• Your instructions: Write out the lines below exactly, beginning at the one with "In figure (*" and stopping after the one with "The Data format"; the pictures are not copied.

┄┄┄┄┄┄┄┄┄┄┄┄┄┄┄┄┄┄┄┄

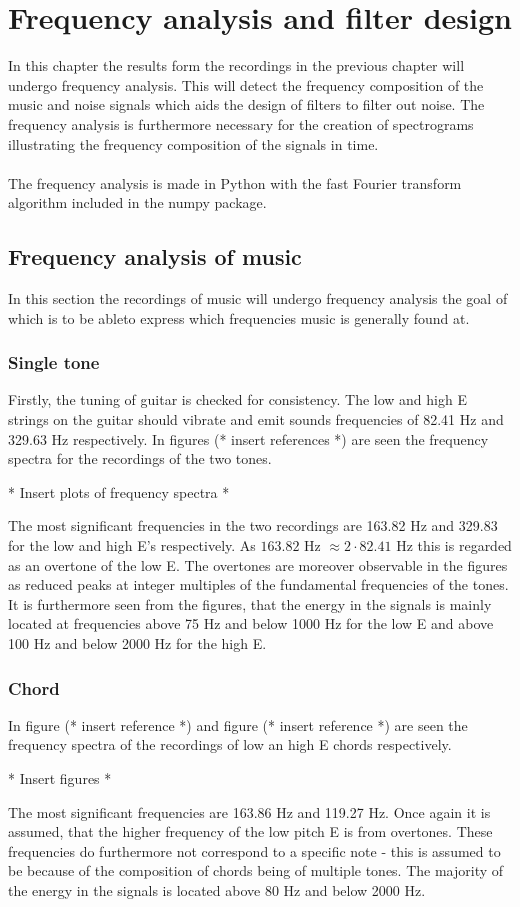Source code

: \chapter{Frequency analysis and filter design}
In this chapter the results form the recordings in the previous chapter will undergo frequency analysis. This will detect the frequency composition of the music and noise signals which aids the design of filters to filter out noise. The frequency analysis is furthermore necessary for the creation of spectrograms illustrating the frequency composition of the signals in time.\\\\
The frequency analysis is made in Python with the fast Fourier transform algorithm included in the numpy package.
\section{Frequency analysis of music}
In this section the recordings of music will undergo frequency analysis the goal of which is to be ableto express which frequencies music is generally found at.
\subsection{Single tone}
Firstly, the tuning of guitar is checked for consistency. The low and high E strings on the guitar should vibrate and emit sounds frequencies of 82.41 Hz and 329.63 Hz respectively. In figures (* insert references *) are seen the frequency spectra for the recordings of the two tones.
\begin{center}
* Insert plots of frequency spectra *
\end{center}
The most significant frequencies in the two recordings are 163.82 Hz and 329.83 for the low and high E's respectively. As $163.82$ Hz $\approx 2\cdot82.41$ Hz this is regarded as an overtone of the low E. The overtones are moreover observable in the figures as reduced peaks at integer multiples of the fundamental frequencies of the tones. It is furthermore seen from the figures, that the energy in the signals is mainly located at frequencies above 75 Hz and below 1000 Hz for the low E and above 100 Hz and below 2000 Hz for the high E.
\subsection{Chord}
In figure (* insert reference *) and figure (* insert reference *) are seen the frequency spectra of the recordings of low an high E chords respectively.
\begin{center}
* Insert figures *
\end{center}
The most significant frequencies are 163.86 Hz and 119.27 Hz. Once again it is assumed, that the higher frequency of the low pitch E is from overtones. These frequencies do furthermore not correspond to a specific note - this is assumed to be because of the composition of chords being of multiple tones. The majority of the energy in the signals is located above 80 Hz and below 2000 Hz.
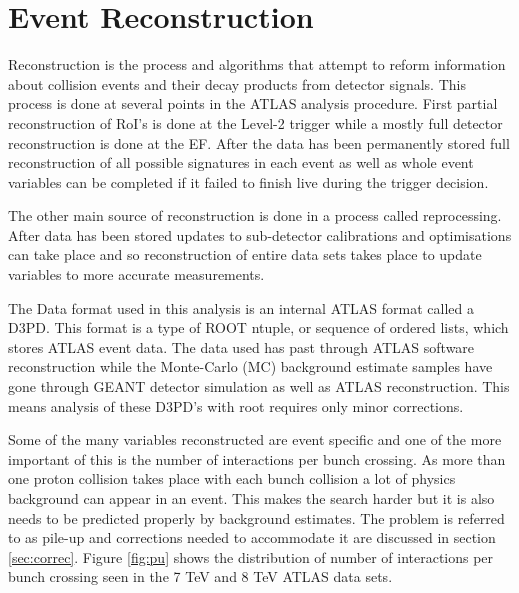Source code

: \chapter{Event Reconstruction}

Reconstruction is the process and algorithms that attempt to reform information about collision events and their decay products from detector signals. This process is done at several points in the ATLAS analysis procedure. First partial reconstruction of RoI's is done at the Level-2 trigger while a mostly full detector reconstruction is done at the EF. After the data has been permanently stored full reconstruction of all possible signatures in each event as well as whole event variables can be completed if it failed to finish live during the trigger decision.

The other main source of reconstruction is done in a process called reprocessing. After data has been stored updates to sub-detector calibrations and optimisations can take place and so reconstruction of entire data sets takes place to update variables to more accurate measurements. 

The Data format used in this analysis is an internal ATLAS format called a D3PD. This format is a type of ROOT \cite{} ntuple, or sequence of ordered lists, which stores ATLAS event data. The data used has past through ATLAS software reconstruction while the Monte-Carlo (MC) background estimate samples have gone through GEANT \cite{} detector simulation as well as ATLAS reconstruction. This means analysis of these D3PD's with root requires only minor corrections.


Some of the many variables reconstructed are event specific and one of the more important of this is the number of interactions per bunch crossing. As more than one proton collision takes place with each bunch collision a lot of physics background can appear in an event. This makes the search harder but it is also needs to be predicted properly by background estimates. The problem is referred to as pile-up and corrections needed to accommodate it are discussed in section \ref{sec:correc}. Figure \ref{fig:pu} shows the distribution of number of interactions per bunch crossing seen in the 7 TeV and 8 TeV ATLAS data sets.

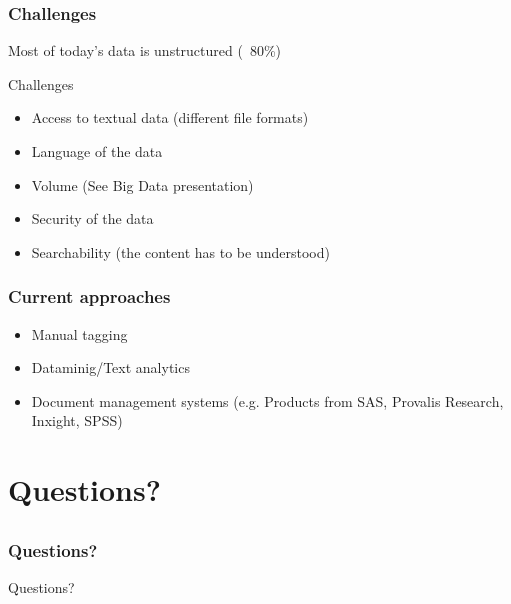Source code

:\documentclass{beamer}
\begin{document}
\begin{frame}
	\frametitle{Challenges}
	Most of today's data is unstructured (~80\%)
	\begin{block}{Challenges}
	\begin{itemize}
		\item Access to textual data (different file formats)
		\item Language of the data
		\item Volume (See Big Data presentation)
		\item Security of the data
		\item Searchability (the content has to  be understood)
	\end{itemize}
	\end{block}

\end{frame}

\begin{frame}
	\frametitle{Current approaches}
	\begin{itemize}
		\item Manual tagging
		\item Dataminig/Text analytics
		\item Document management systems (e.g. Products from SAS, Provalis Research, Inxight, SPSS)
	\end{itemize}
\end{frame}

\section{Questions?}
\subsection*{}

\begin{frame}
	\frametitle{Questions?}
	\begin{center}
		\large Questions?
	\end{center}
\end{frame}
\end{document}
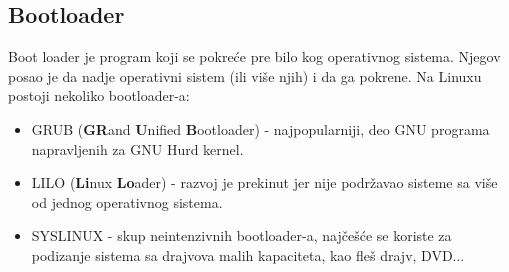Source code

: \subsection{Bootloader}
Boot loader je program koji se pokreće pre bilo kog operativnog sistema. Njegov posao je da nadje operativni sistem (ili više njih) i da ga pokrene. Na Linuxu postoji nekoliko bootloader-a:\begin{itemize}
\item GRUB (\textbf{GR}and \textbf{U}nified \textbf{B}ootloader) - najpopularniji, deo GNU programa napravljenih za GNU Hurd kernel.
\item LILO (\textbf{Li}nux \textbf{Lo}ader) - razvoj je prekinut jer nije podržavao sisteme sa više od jednog operativnog sistema.
\item SYSLINUX - skup neintenzivnih bootloader-a, najčešće se koriste za podizanje sistema sa drajvova malih kapaciteta, kao fleš drajv, DVD...
\end{itemize}



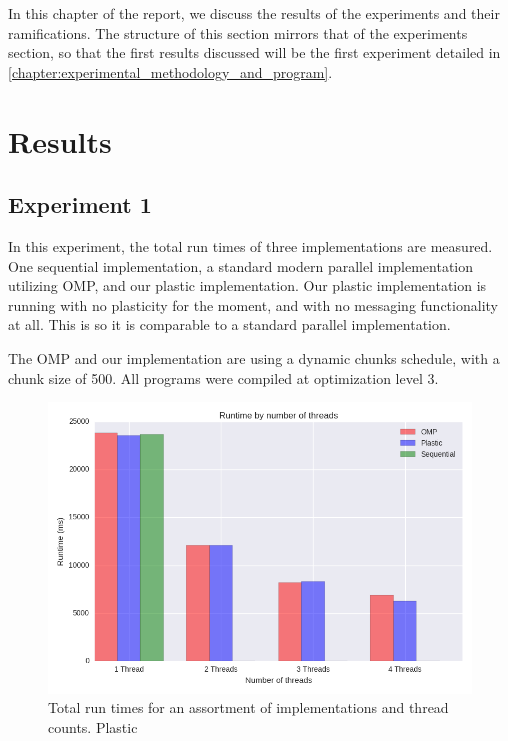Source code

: 

In this chapter of the report, we discuss the results of the experiments and their ramifications. The structure of this section mirrors that of the experiments section, so that the first results discussed will be the first experiment detailed in \ref{chapter:experimental_methodology_and_program}.

\section{Results}
\subsection{Experiment 1}

In this experiment, the total run times of three implementations are measured. One sequential implementation, a standard modern parallel implementation utilizing OMP, and our plastic implementation. Our plastic implementation is running with no plasticity for the moment, and with no messaging functionality at all. This is so it is comparable to a standard parallel implementation.

The OMP and our implementation are using a dynamic chunks schedule, with a chunk size of 500. All programs were compiled at optimization level 3.

\begin{figure}
	\includegraphics[width=1\textwidth]{graphics/runtime_by_number_of_threads.png}
	\caption{Total run times for an assortment of implementations and thread counts. Plastic }
	\label{fig:runtimes}
\end{figure}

┄┄┄┄┄┄┄┄┄┄┄┄┄┄┄┄┄┄┄┄

• Your solution:
In figure (* insert reference *) and figure (* insert reference *) are seen the frequency spectra of the recordings of low an high E chords respectively.
\begin{center}
* Insert figures *
\end{center}
The most significant frequencies are 163.86 Hz and 119.27 Hz. Once again it is assumed, that the higher frequency of the low pitch E is from overtones. These frequencies do furthermore not correspond to a specific note - this is assumed to be because of the composition of chords being of multiple tones. The majority of the energy in the signals is located above 80 Hz and below 2000 Hz.
Source code

: \chapter{Event Reconstruction}

Reconstruction is the process and algorithms that attempt to reform information about collision events and their decay products from detector signals. This process is done at several points in the ATLAS analysis procedure. First partial reconstruction of RoI's is done at the Level-2 trigger while a mostly full detector reconstruction is done at the EF. After the data has been permanently stored full reconstruction of all possible signatures in each event as well as whole event variables can be completed if it failed to finish live during the trigger decision.

The other main source of reconstruction is done in a process called reprocessing. After data has been stored updates to sub-detector calibrations and optimisations can take place and so reconstruction of entire data sets takes place to update variables to more accurate measurements. 

The Data format used in this analysis is an internal ATLAS format called a D3PD. This format is a type of ROOT \cite{} ntuple, or sequence of ordered lists, which stores ATLAS event data. The data used has past through ATLAS software reconstruction while the Monte-Carlo (MC) background estimate samples have gone through GEANT \cite{} detector simulation as well as ATLAS reconstruction. This means analysis of these D3PD's with root requires only minor corrections.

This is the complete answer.